Puede ser justificable que la revisión de los aludidos cambios de enfoque empiece precisamente con la de la doctrina que históricamente dio lugar a que se suscitara el problema: la exigencia de Ries2 de una investigación conjunta de formas y funciones, basada en que los paradigmas de aquéllas no las agrupan, a veces, según criterio estrictamente formal, sino a tenor de las funciones que desempeñan. Es cierto que, p. ej., cast. «amamos» acaba como «queramos», e incluso «amemos» como «queremos»; sin embargo, no se encasillan dos a dos en unos mismos modos según la igualdad de la terminación, sino todo lo contrario, cruzadamente: «amamos» con «queremos», y «amemos» con «queramos». Análogamente, en latín, REGI, no se equipara a DOMINI, sino a DOMINO, pese a la coincidencia de terminación con el primero y discoincidencia con el segundo. No basta, pues, con la mera observación de las formas: podría ser insuficiente (para poder alinear, p. ej., en un mismo caso genitivo a REGIS con DOMINI, pese a la diferente desinencia) o, incluso, errónea (si se insistiera en querer buscar equivalencias entre REGI y DOMINI, «amamos» y «queramos», etc.).

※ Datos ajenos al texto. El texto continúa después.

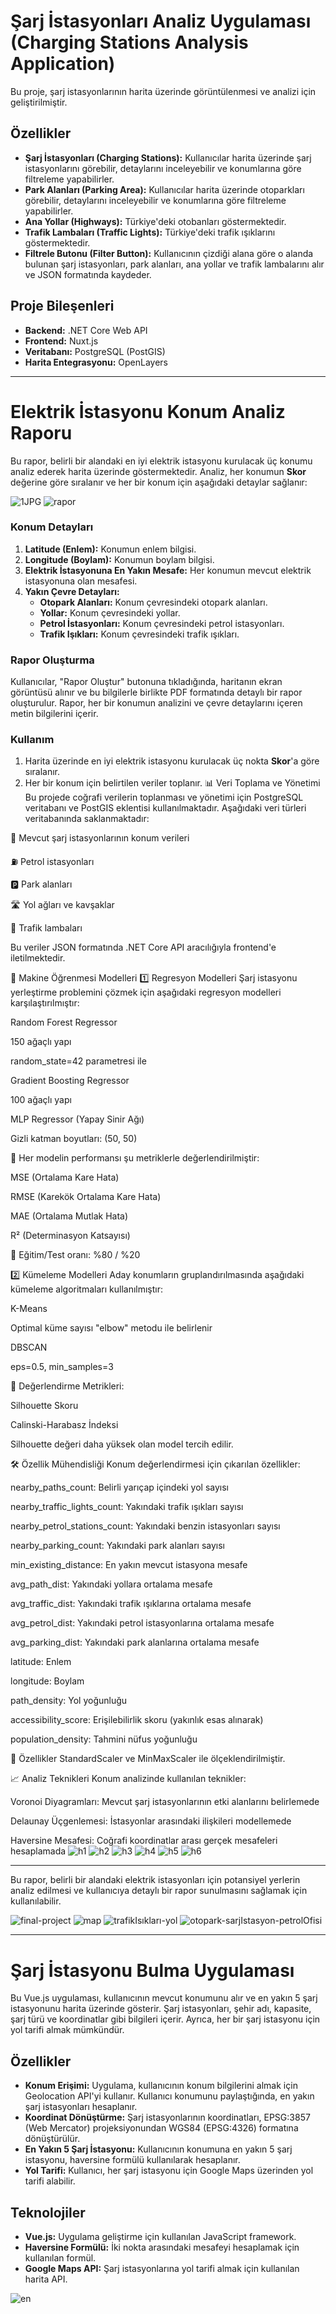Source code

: # Şarj İstasyonları Analiz Uygulaması (Charging Stations Analysis Application)

Bu proje, şarj istasyonlarının harita üzerinde görüntülenmesi ve analizi için geliştirilmiştir.

## Özellikler

- **Şarj İstasyonları (Charging Stations):** Kullanıcılar harita üzerinde şarj istasyonlarını görebilir, detaylarını inceleyebilir ve konumlarına göre filtreleme yapabilirler.
- **Park Alanları (Parking Area):** Kullanıcılar harita üzerinde otoparkları görebilir, detaylarını inceleyebilir ve konumlarına göre filtreleme yapabilirler.
- **Ana Yollar (Highways):** Türkiye'deki otobanları göstermektedir.
- **Trafik Lambaları (Traffic Lights):** Türkiye'deki trafik ışıklarını göstermektedir.
- **Filtrele Butonu (Filter Button):** Kullanıcının çizdiği alana göre o alanda bulunan şarj istasyonları, park alanları, ana yollar ve trafik lambalarını alır ve JSON formatında kaydeder.

## Proje Bileşenleri

- **Backend:** .NET Core Web API
- **Frontend:** Nuxt.js
- **Veritabanı:** PostgreSQL (PostGIS)
- **Harita Entegrasyonu:** OpenLayers

---

# Elektrik İstasyonu Konum Analiz Raporu

Bu rapor, belirli bir alandaki en iyi elektrik istasyonu kurulacak üç konumu analiz ederek harita üzerinde göstermektedir. Analiz, her konumun **Skor** değerine göre sıralanır ve her bir konum için aşağıdaki detaylar sağlanır:

![1JPG](https://github.com/user-attachments/assets/b6512aed-db86-4e3f-96df-819c9eabd7ca)
![rapor](https://github.com/user-attachments/assets/1a822927-b317-441f-8deb-ec546de2dc95)

### Konum Detayları

1. **Latitude (Enlem):** Konumun enlem bilgisi.
2. **Longitude (Boylam):** Konumun boylam bilgisi.
3. **Elektrik İstasyonuna En Yakın Mesafe:** Her konumun mevcut elektrik istasyonuna olan mesafesi.
4. **Yakın Çevre Detayları:**
   - **Otopark Alanları:** Konum çevresindeki otopark alanları.
   - **Yollar:** Konum çevresindeki yollar.
   - **Petrol İstasyonları:** Konum çevresindeki petrol istasyonları.
   - **Trafik Işıkları:** Konum çevresindeki trafik ışıkları.

### Rapor Oluşturma

Kullanıcılar, "Rapor Oluştur" butonuna tıkladığında, haritanın ekran görüntüsü alınır ve bu bilgilerle birlikte PDF formatında detaylı bir rapor oluşturulur. Rapor, her bir konumun analizini ve çevre detaylarını içeren metin bilgilerini içerir.

### Kullanım


1. Harita üzerinde en iyi elektrik istasyonu kurulacak üç nokta **Skor**'a göre sıralanır.
2. Her bir konum için belirtilen veriler toplanır.
📊 Veri Toplama ve Yönetimi
Bu projede coğrafi verilerin toplanması ve yönetimi için PostgreSQL veritabanı ve PostGIS eklentisi kullanılmaktadır. Aşağıdaki veri türleri veritabanında saklanmaktadır:

📍 Mevcut şarj istasyonlarının konum verileri

⛽ Petrol istasyonları

🅿️ Park alanları

🛣️ Yol ağları ve kavşaklar

🚦 Trafik lambaları

Bu veriler JSON formatında .NET Core API aracılığıyla frontend'e iletilmektedir.

🤖 Makine Öğrenmesi Modelleri
1️⃣ Regresyon Modelleri
Şarj istasyonu yerleştirme problemini çözmek için aşağıdaki regresyon modelleri karşılaştırılmıştır:

Random Forest Regressor

150 ağaçlı yapı

random_state=42 parametresi ile

Gradient Boosting Regressor

100 ağaçlı yapı

MLP Regressor (Yapay Sinir Ağı)

Gizli katman boyutları: (50, 50)

📌 Her modelin performansı şu metriklerle değerlendirilmiştir:

MSE (Ortalama Kare Hata)

RMSE (Karekök Ortalama Kare Hata)

MAE (Ortalama Mutlak Hata)

R² (Determinasyon Katsayısı)

🧪 Eğitim/Test oranı: %80 / %20

2️⃣ Kümeleme Modelleri
Aday konumların gruplandırılmasında aşağıdaki kümeleme algoritmaları kullanılmıştır:

K-Means

Optimal küme sayısı "elbow" metodu ile belirlenir

DBSCAN

eps=0.5, min_samples=3

📌 Değerlendirme Metrikleri:

Silhouette Skoru

Calinski-Harabasz İndeksi

Silhouette değeri daha yüksek olan model tercih edilir.

🛠️ Özellik Mühendisliği
Konum değerlendirmesi için çıkarılan özellikler:

nearby_paths_count: Belirli yarıçap içindeki yol sayısı

nearby_traffic_lights_count: Yakındaki trafik ışıkları sayısı

nearby_petrol_stations_count: Yakındaki benzin istasyonları sayısı

nearby_parking_count: Yakındaki park alanları sayısı

min_existing_distance: En yakın mevcut istasyona mesafe

avg_path_dist: Yakındaki yollara ortalama mesafe

avg_traffic_dist: Yakındaki trafik ışıklarına ortalama mesafe

avg_petrol_dist: Yakındaki petrol istasyonlarına ortalama mesafe

avg_parking_dist: Yakındaki park alanlarına ortalama mesafe

latitude: Enlem

longitude: Boylam

path_density: Yol yoğunluğu

accessibility_score: Erişilebilirlik skoru (yakınlık esas alınarak)

population_density: Tahmini nüfus yoğunluğu

📏 Özellikler StandardScaler ve MinMaxScaler ile ölçeklendirilmiştir.

📈 Analiz Teknikleri
Konum analizinde kullanılan teknikler:

Voronoi Diyagramları: Mevcut şarj istasyonlarının etki alanlarını belirlemede

Delaunay Üçgenlemesi: İstasyonlar arasındaki ilişkileri modellemede

Haversine Mesafesi: Coğrafi koordinatlar arası gerçek mesafeleri hesaplamada
![h1](https://github.com/user-attachments/assets/dfbd4510-b05d-4866-8d7d-5879d1ad1dcd)
![h2](https://github.com/user-attachments/assets/2c229343-d733-4ac8-91c4-1f16b3f11389)
![h3](https://github.com/user-attachments/assets/526f4508-21cc-484f-933b-dea39fa316d1)
![h4](https://github.com/user-attachments/assets/133a424f-747f-4771-b282-8c7a16503fbb)
![h5](https://github.com/user-attachments/assets/a7c18ded-8f4b-4b3e-9f69-6d7bf9b7fa25)
![h6](https://github.com/user-attachments/assets/450be354-d791-4ea0-af1d-7357a988a547)

---

Bu rapor, belirli bir alandaki elektrik istasyonları için potansiyel yerlerin analiz edilmesi ve kullanıcıya detaylı bir rapor sunulmasını sağlamak için kullanılabilir.

![final-project](https://github.com/user-attachments/assets/16a07417-3489-48cd-b48a-5c1c0e78e5e5)
![map](https://github.com/user-attachments/assets/4b47d2cd-6183-4744-bbda-0fe30aec0fb0)
![trafikIsıkları-yol](https://github.com/user-attachments/assets/e46db48e-48d0-49dc-bc99-a0ffd06a1182)
![otopark-sarjIstasyon-petrolOfisi](https://github.com/user-attachments/assets/1d7f1082-8c2b-4f48-bacf-b59fbc336e8c)

---

# Şarj İstasyonu Bulma Uygulaması

Bu Vue.js uygulaması, kullanıcının mevcut konumunu alır ve en yakın 5 şarj istasyonunu harita üzerinde gösterir. Şarj istasyonları, şehir adı, kapasite, şarj türü ve koordinatlar gibi bilgileri içerir. Ayrıca, her bir şarj istasyonu için yol tarifi almak mümkündür.

## Özellikler

- **Konum Erişimi:** Uygulama, kullanıcının konum bilgilerini almak için Geolocation API'yi kullanır. Kullanıcı konumunu paylaştığında, en yakın şarj istasyonları hesaplanır.
- **Koordinat Dönüştürme:** Şarj istasyonlarının koordinatları, EPSG:3857 (Web Mercator) projeksiyonundan WGS84 (EPSG:4326) formatına dönüştürülür.
- **En Yakın 5 Şarj İstasyonu:** Kullanıcının konumuna en yakın 5 şarj istasyonu, haversine formülü kullanılarak hesaplanır.
- **Yol Tarifi:** Kullanıcı, her şarj istasyonu için Google Maps üzerinden yol tarifi alabilir.

## Teknolojiler

- **Vue.js:** Uygulama geliştirme için kullanılan JavaScript framework.
- **Haversine Formülü:** İki nokta arasındaki mesafeyi hesaplamak için kullanılan formül.
- **Google Maps API:** Şarj istasyonlarına yol tarifi almak için kullanılan harita API.

![en](https://github.com/user-attachments/assets/fd2570d4-23a5-4ffe-8304-5828ac0d0ee4)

Pero hoy no es preciso seguir infiriendo de aquí que, para poder llegar a las alineaciones debidas, sea necesario el conocimiento de las funciones que las formas desempeñan, de modo que no puedan trazarse sus paradigmas sin que se estudien a la vez, dichas funciones: valores del Gen. y Dat. para los casos; íds. de objetividad y exhortación, etc., para los modos. Una exigencia tal comportaría desconocer la posibilidad de aplicación y capacidad probatoria de un procedimiento tan habitual y acreditado como es la conmutación. No es menester que se conozcan las (y menos todas las) funciones de los citados casos o modos; basta con poder asegurar que las de REGI no coinciden con las de DOMINI, sino con las de DOMINO, y las de «amamos» con las de «queremos»; es suficiente con que se sepa que son o no son las mismas, cosa que es absolutamente compatible incluso con la ignorancia total de cuáles son. Ejemplificando, en efecto, a fortiori, es perfectamente pensable un competente lingüístico incluso analfabeto -hasta de los que no tienen de los «modos» otra noción que la que los hace equivalentes a «modales» («buenos modos», «malos modos»)-, para quien resulte del todo adquirido -ya en el plano de los reflejos, que no en el de la reflexión- lo que para un estudioso extranjero suele ser francamente lioso, p. ej., «es seguro que les amamos / queremos» frente a «no es cierto que les amemos / queramos».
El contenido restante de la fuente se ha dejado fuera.